Aftermarket auto parts are all made in china now, even the 40 year old brand names.
We would still get by without them. JMO
“America’s progressives can’t give-up our dependence on China for so many items, because changing supply-chains, returning manufacturing, etc... would destroy Democrat-left-progressive rule”
The highest rate of offshoring and shutting down of US factories to China happened under the George W. years. I remember Rush and Hannity praising cheap goods from China.
I do not know a single liberal who wants to buy from China.
It is the elites and billionaires of both parties who want to keep trading with China. They do not give a hoot about the American worker.
IN a Bloomberg poll in October, 73% of American companies said they plan to continue their busines in China and I cannot remember the exact figure but 60 some percent plan on increasing their production in China.
Both parties have sold us out.
Many of our meds, ingredients and med supplies are manufactured there. Packaging as well.
I’d prefer the chinese have nothing to do with any meds I might have to take.
Today under the current MBA business models all manufacturing should that required lots of manual labor should be outsourced to countries with the lowest labor rates, unless very high skills are required (more on that later).

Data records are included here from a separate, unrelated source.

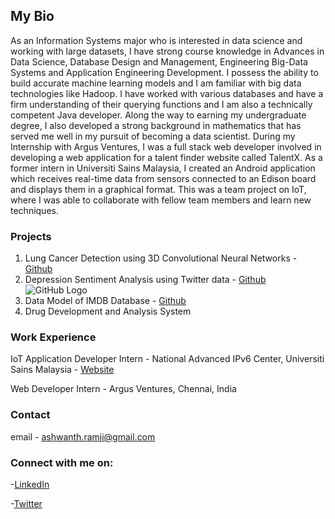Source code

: ## My Bio

As an Information Systems major who is interested in data science and working with large datasets, I have strong course knowledge in Advances in Data Science, Database Design and Management, Engineering Big-Data Systems and Application Engineering Development. I possess the ability to build accurate machine learning models and I am familiar with big data technologies like Hadoop. I have worked with various databases and have a firm understanding of their querying functions and I am also a technically competent Java developer.  Along the way to earning my undergraduate degree, I also developed a strong background in mathematics that has served me well in my pursuit of becoming a data scientist. During my Internship with Argus Ventures, I was a full stack web developer involved in developing a web application for a talent finder website called TalentX. As a former intern in Universiti Sains Malaysia, I created an Android application which receives real-time data from sensors connected to an Edison board and displays them in a graphical format. This was a team project on IoT, where I was able to collaborate with fellow team members and learn new techniques. 

### Projects

1. Lung Cancer Detection using 3D Convolutional Neural Networks - [Github](https://github.com/AshwanthRamji/Lung-Cancer-Detection-Using-3D-Convolutional-Neural-Networks)
2. Depression Sentiment Analysis using Twitter data - [Github](https://github.com/AshwanthRamji/Depression-Sentiment-Analysis-with-Twitter-Data)
![GitHub Logo](/Depression-Sentiment-Analysis-with-Twitter-Data/CountrySentiment.png)
3. Data Model of IMDB Database - [Github](https://github.com/AshwanthRamji/Data-Model-of-IMDB-Database)
4. Drug Development and Analysis System

### Work Experience

IoT Application Developer Intern - National Advanced IPv6 Center, Universiti Sains Malaysia - [Website](http://www.nav6.usm.my/)

Web Developer Intern - Argus Ventures, Chennai, India

### Contact

email - ashwanth.ramji@gmail.com

### Connect with me on:

-[LinkedIn]( www.linkedin.com/in/ashwanth-ramji)

-[Twitter](https://twitter.com/AshwanthRamji?lang=en)

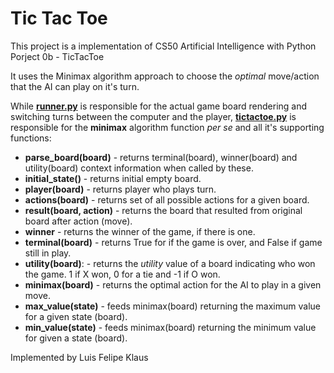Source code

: # Tic Tac Toe

This project is a implementation of CS50 Artificial Intelligence with Python Porject 0b - TicTacToe

It uses the Minimax algorithm approach to choose the *optimal* move/action that the AI can play on it's turn.

While [**runner.py**](runner.py) is responsible for the actual game board rendering and switching turns between the computer and the player, [**tictactoe.py**](tictactoe.py) is responsible for the **minimax** algorithm function *per se* and all it's supporting functions:

* **parse_board(board)** - returns terminal(board), winner(board) and utility(board) context information when called by these.
* **initial_state()** - returns initial empty board.
* **player(board)** - returns player who plays turn.
* **actions(board)** - returns set of all possible actions for a given board.
* **result(board, action)** - returns the board that resulted from original board after action (move).
* **winner** - returns the winner of the game, if there is one.
* **terminal(board)** - returns True for if the game is over, and False if game still in play.
* **utility(board)**: - returns the *utility* value of a board indicating who won the game. 1 if X won, 0 for a tie and -1 if O won.
* **minimax(board)** - returns the optimal action for the AI to play in a given move.
* **max_value(state)** - feeds minimax(board) returning the maximum value for a given state (board).
* **min_value(state)** - feeds minimax(board) returning the minimum value for given a state (board).


Implemented by Luis Felipe Klaus 




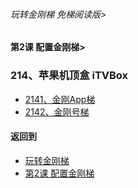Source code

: ###### 玩转金刚梯 免梯阅读版>
#### 第2课 配置金刚梯>


### 214、苹果机顶盒 iTVBox
- [2141、金刚App梯](https://github.com/a2zitpro/web/blob/master/LadderFree/LadderConfigure/Apple/TVBox/LadderApp.md)
- [2142、金刚号梯](https://github.com/a2zitpro/web/blob/master/LadderFree/LadderConfigure/Apple/TVBox/LadderKKID.md)


#### 返回到
- [玩转金刚梯](https://github.com/a2zitpro/web/blob/master/LadderFree/main.md)
- [第2课 配置金刚梯](https://github.com/a2zitpro/web/blob/master/LadderFree/LadderConfigure/LadderConfigure.md)



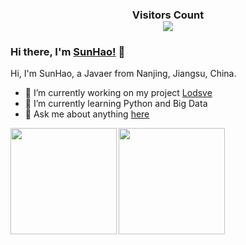 <div>
  <h3 align="center"> 
    Visitors Count<br>
    <img align="center" src="https://profile-counter.glitch.me/sunhao-java/count.svg" />
  </h3>
</div>

### Hi there, I'm [SunHao!](https://www.crazy-coder.cn/) 👋

Hi, I'm SunHao, a Javaer from Nanjing, Jiangsu, China.

- 🔭 I’m currently working on my project [Lodsve](https://github.com/lodsve)
- 🌱 I’m currently learning Python and Big Data
- 💬 Ask me about anything [here](https://github.com/sunhao-java/sunhao-java/issues)

<a href="https://www.crazy-coder.cn/">
  <img align="left" height=170px src="https://github-readme-stats.vercel.app/api?username=sunhao-java&show_icons=true&count_private=true&orgs=lodsve" />
</a>
<a href="https://www.crazy-coder.cn/">
  <img align="left" height=170px src="https://github-readme-stats.vercel.app/api/top-langs/?username=sunhao-java&layout=compact&langs_count=10&hide=html,javascript,css,freemarker,ruby" />
</a>

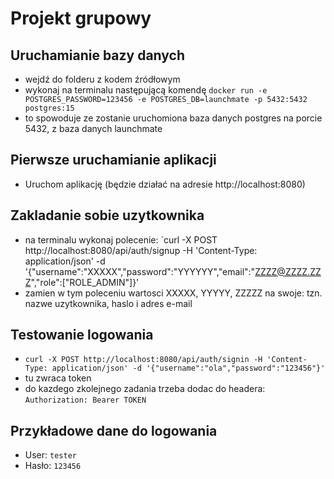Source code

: # Projekt grupowy

## Uruchamianie bazy danych

- wejdź do folderu z kodem źródłowym
- wykonaj na terminalu następującą komendę `docker run -e POSTGRES_PASSWORD=123456 -e POSTGRES_DB=launchmate -p 5432:5432 postgres:15`
- to spowoduje ze zostanie uruchomiona baza danych postgres na porcie 5432, z baza danych launchmate

## Pierwsze uruchamianie aplikacji
- Uruchom aplikację (będzie działać na adresie http://localhost:8080)

## Zakladanie sobie uzytkownika
- na terminalu wykonaj polecenie: `curl -X POST http://localhost:8080/api/auth/signup -H 'Content-Type: application/json' -d '{"username":"XXXXX","password":"YYYYYY","email":"ZZZZ@ZZZZ.ZZZ","role":["ROLE_ADMIN"]}'
- zamien w tym poleceniu wartosci XXXXX, YYYYY, ZZZZZ na swoje: tzn. nazwe uzytkownika, haslo i adres e-mail

## Testowanie logowania
- `curl -X POST http://localhost:8080/api/auth/signin -H 'Content-Type: application/json' -d '{"username":"ola","password":"123456"}'`
- tu zwraca token
- do kazdego zkolejnego zadania trzeba dodac do headera: `Authorization: Bearer TOKEN`

## Przykładowe dane do logowania

- User: `tester`
- Hasło: `123456`
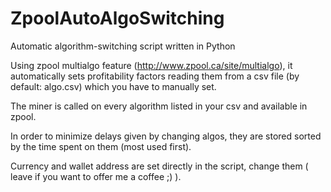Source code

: # ZpoolAutoAlgoSwitching
Automatic algorithm-switching script written in Python

Using zpool multialgo feature (http://www.zpool.ca/site/multialgo), it automatically sets profitability factors reading them from a csv file (by default: algo.csv) which you have to manually set.

The miner is called on every algorithm listed in your csv and available in zpool.

In order to minimize delays given by changing algos, they are stored sorted by the time spent on them (most used first).

Currency and wallet address are set directly in the script, change them ( leave if you want to offer me a coffee ;) ).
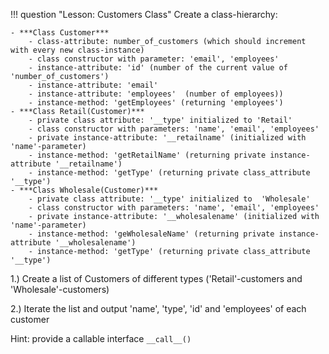 !!! question "Lesson: Customers Class"
    Create a class-hierarchy:
    
    - ***Class Customer***
        - class-attribute: number_of_customers (which should increment with every new class-instance)
        - class constructor with parameter: 'email', 'employees'
        - instance-attribute: 'id' (number of the current value of 'number_of_customers')
        - instance-attribute: 'email'
        - instance-attribute: 'employees'  (number of employees))
        - instance-method: 'getEmployees' (returning 'employees')
    - ***Class Retail(Customer)***
        - private class attribute: '__type' initialized to 'Retail'
        - class constructor with parameters: 'name', 'email', 'employees'
        - private instance-attribute: '__retailname' (initialized with 'name'-parameter)
        - instance-method: 'getRetailName' (returning private instance-attribute '__retailname')
        - instance-method: 'getType' (returning private class_attribute '__type')
    - ***Class Wholesale(Customer)***
        - private class attribute: '__type' initialized to  'Wholesale'
        - class constructor with parameters: 'name', 'email', 'employees'
        - private instance-attribute: '__wholesalename' (initialized with 'name'-parameter)
        - instance-method: 'geWholesaleName' (returning private instance-attribute '__wholesalename')
        - instance-method: 'getType' (returning private class_attribute '__type')
      
   1.) Create a list of Customers of different types ('Retail'-customers and 'Wholesale'-customers)
        
   2.) Iterate the list and output 'name', 'type', 'id' and 'employees' of each customer
      
      
   Hint: provide a callable interface `__call__()`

Another foundation of the “modern” business model is “just in time inventory control” so that a minimum amount of business capital is tied up in inventory. Up until Covid, the days where “stock out” lost opportunity profits were considered were gone for most manufacturing, with the exception of strike induced shortages. The idea was that a good manufacturing model required multiple vendors for each part as a way of preventing stock outs.
What the “modern business model” now needs to include is global disruptions of the supply chain. Manufacturers like major automobile companies now want things like computer chip manufacturers located within the same country that the assembly occurs.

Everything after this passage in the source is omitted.